14. Marcel the Shell with Shoes On (Dean Fleischer Camp)

As the old adage goes, good things come in small packages. Sometimes, that package is an adorable, tiny one-inch-tall mollusk who lives with his lovely grandma in an unoccupied Airbnb apartment.

At once an improbable word-of-mouth hit and the unquestioned feel-good movie of the year, Dean Fleischer Camp and Jenny Slate’s years-in-the-making debut feature, based on a series of YouTube shorts the couple posted back in 2010, sparked rarefied passions around the globe not only for its adorable protagonist but his surprisingly enlightening philosophical snippets—which raise salient points about the nature of loss and grief, the dangers of social media, and the importance of community. This is the kind of movie you either give in or you don’t—but if you do, you may find yourself uncontrollably weeping over a stop-motion shell.

 

13. Glass Onion: A Knives Out Mystery (Rian Johnson)

Dunking on the 1 percent has been something of a recurring theme at the multiplex this year.

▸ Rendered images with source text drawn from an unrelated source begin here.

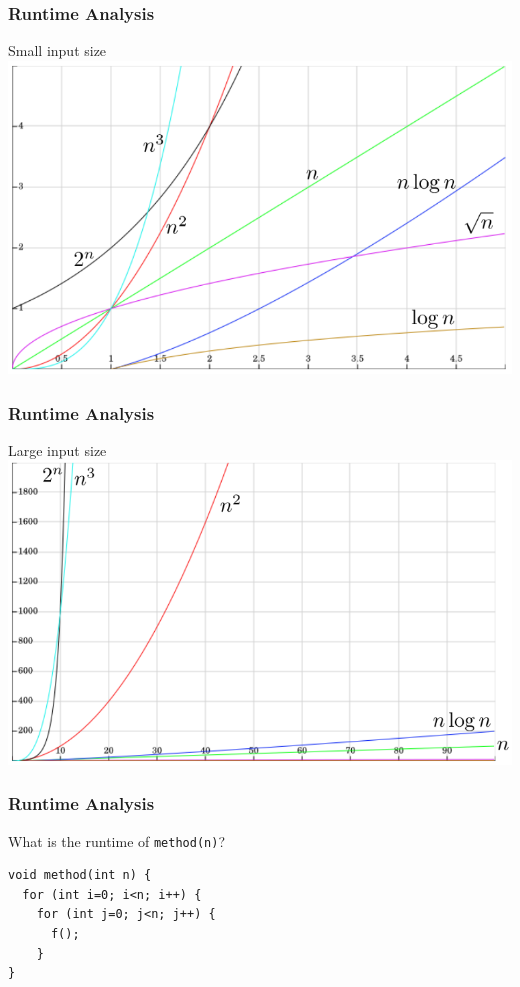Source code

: \begin{frame}[fragile]
\frametitle{Runtime Analysis}
Small input size\\
\centering\includegraphics[scale=0.4]{img/runtime1.png}
\end{frame}

\begin{frame}[fragile]
\frametitle{Runtime Analysis}
Large input size\\
\centering\includegraphics[scale=0.4]{img/runtime2.png}
\end{frame}

\begin{frame}[fragile]
\frametitle{Runtime Analysis}
\begin{example}
What is the runtime of \verb|method(n)|?
\begin{lstlisting}
void method(int n) {
  for (int i=0; i<n; i++) {
    for (int j=0; j<n; j++) {
      f();
    }
}
\end{lstlisting}
\end{example}

\end{frame}

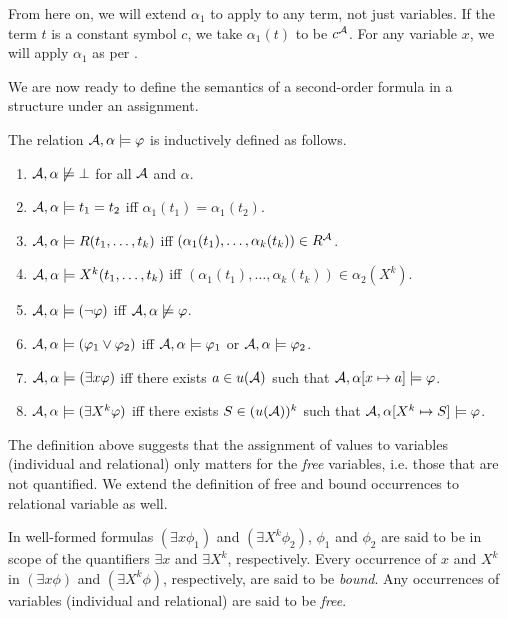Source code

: \documentclass[11pt,twoside=off,numbers=noenddot]{scrbook}
\begin{document}
\begin{abuse}
  From here on, we will extend $\alpha_1$ to apply to any term, not just variables. If the term $t$ is a constant symbol $c$, we take $\alpha_1(t)$ to be $c^{\mathcal{A}}$. For any variable $x$, we will apply $\alpha_1$ as per .
\end{abuse}

We are now ready to define the semantics of a second-order formula in a structure under an assignment.

\begin{definition}
  The relation $\mathcal{A}, \alpha \models \varphi$ is inductively defined as follows.
  \begin{enumerate}
    \item $\mathcal{A}, \alpha \not\models \bot$ for all $\mathcal{A}$ and $\alpha$.
    \item $\mathcal{A}, \alpha \models t_1 = t_2$ iff $\alpha_1(t_1) = \alpha_1(t_2)$.
    \item $\mathcal{A}, \alpha \models R(t_1, \dots, t_k)$ iff $(\alpha_1(t_1), \dots, \alpha_k(t_k)) \in R^{\mathcal{A}}$.
    \item $\mathcal{A}, \alpha \models X^k(t_1, \dots, t_k)$ iff $(\alpha_1(t_1), \dots, \alpha_k(t_k)) \in \alpha_2(X^k)$.
    \item $\mathcal{A}, \alpha \models (\neg \varphi)$ iff $\mathcal{A}, \alpha \not\models \varphi$.
    \item $\mathcal{A}, \alpha \models (\varphi_1 \vee \varphi_2)$ iff $\mathcal{A}, \alpha \models \varphi_1$ or $\mathcal{A}, \alpha \models \varphi_2$.
    \item $\mathcal{A}, \alpha \models (\exists x \varphi)$ iff there exists $a \in u(\mathcal{A})$ such that $\mathcal{A}, \alpha[x \mapsto a] \models \varphi$.
    \item $\mathcal{A}, \alpha \models (\exists X^k \varphi)$ iff there exists $S \in (u(\mathcal{A}))^k$ such that $\mathcal{A}, \alpha[X^k \mapsto S] \models \varphi$.
  \end{enumerate}
\end{definition}

The definition above suggests that the assignment of values to variables (individual and relational) only matters for the \emph{free} variables, i.e. those that are not quantified. We extend the definition of free and bound occurrences to relational variable as well.

\begin{definition}
  In well-formed formulas $(\exists x \phi_1)$ and $(\exists X^k \phi_2)$, $\phi_1$ and $\phi_2$ are said to be in scope of the quantifiers $\exists x$ and $\exists X^k$, respectively. Every occurrence of $x$ and $X^k$ in $(\exists x \phi)$ and $(\exists X^k \phi)$, respectively, are said to be \emph{bound}. Any occurrences of variables (individual and relational) are said to be \emph{free}.
\end{definition}
\end{document}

Few films, however, did it with such delirious gusto as Rian Johnson’s sharp-witted crime caper, the second installment in his Agatha Christie-inspired murder mystery saga starring Daniel Craig as debonair sleuth-for-hire Benoit Blanc.

Much like its successful predecessor, “Glass Onion” laces its satirical jabs on an unwieldy ensemble of filthy rich, all of whom become prime murder suspects throughout the course of an ill-fated weekend. Bolstered by a shifting web of double-crosses, a murderer’s row of Hollywood A-listers, and Johnson’s sleight of hand, “Glass Onion” provided the best twists and turns of the year and proved better tuned into the wavelengths of modern discourse than any other 2022 release.

 

12. Bones and All (Luca Guadagnino)

Romance, trauma, and violence collide in Luca Guadagnino’s gory, Malick-inspired horror-romance hybrid, in which two young wayward souls embark on an impromptu road trip all across the American heartland in search of belonging (and human flesh).

On the heels of the 2018 “Suspiria” remake, the Italian filmmaker managed once again to slip dexterously from B-movie trappings to arthouse sensibilities, conjuring up a soulful coming-of-age story that stretches the fabric of genre cinema to evoke gruesome horror and ethereal beauty in equal measure. Central to the film are Taylor Russell and Timothée Chalamet’s co-lead performances, both played with subtle vulnerability and impossible sensuality, as two hapless outsiders searching for identity. Though teeming with enough scares and gore to satisfy diehard horror aficionados, it’s the film’s strong emotional hook that resonates.

 

11. Crimes of the Future (David Cronenberg)

David Cronenberg’s long-awaited return after an eight-year absence was billed as a triumphant revival of the body horror subgenre by its greatest pioneer. Taken at face value, “Crimes of the Future” surely has all the hallmarks of a squirm-inducing, midnight-crowd thriller the Canadian has accustomed us to in the past half century.

On reflection, however, labeling his latest nail-bitter as anything but a major career breakthrough would be shortsighted—never has Cronenberg been as overly optimistic in mankind’s fate than in his 2022 late-stage opus, in which he pursues the idea of body transformation as a bold act of self-expression and a necessary mean of survival. At once provocative, profound, and stomach-churning, “Crimes of the Future” makes its timely observations not only fascinating but imperative in our day and age.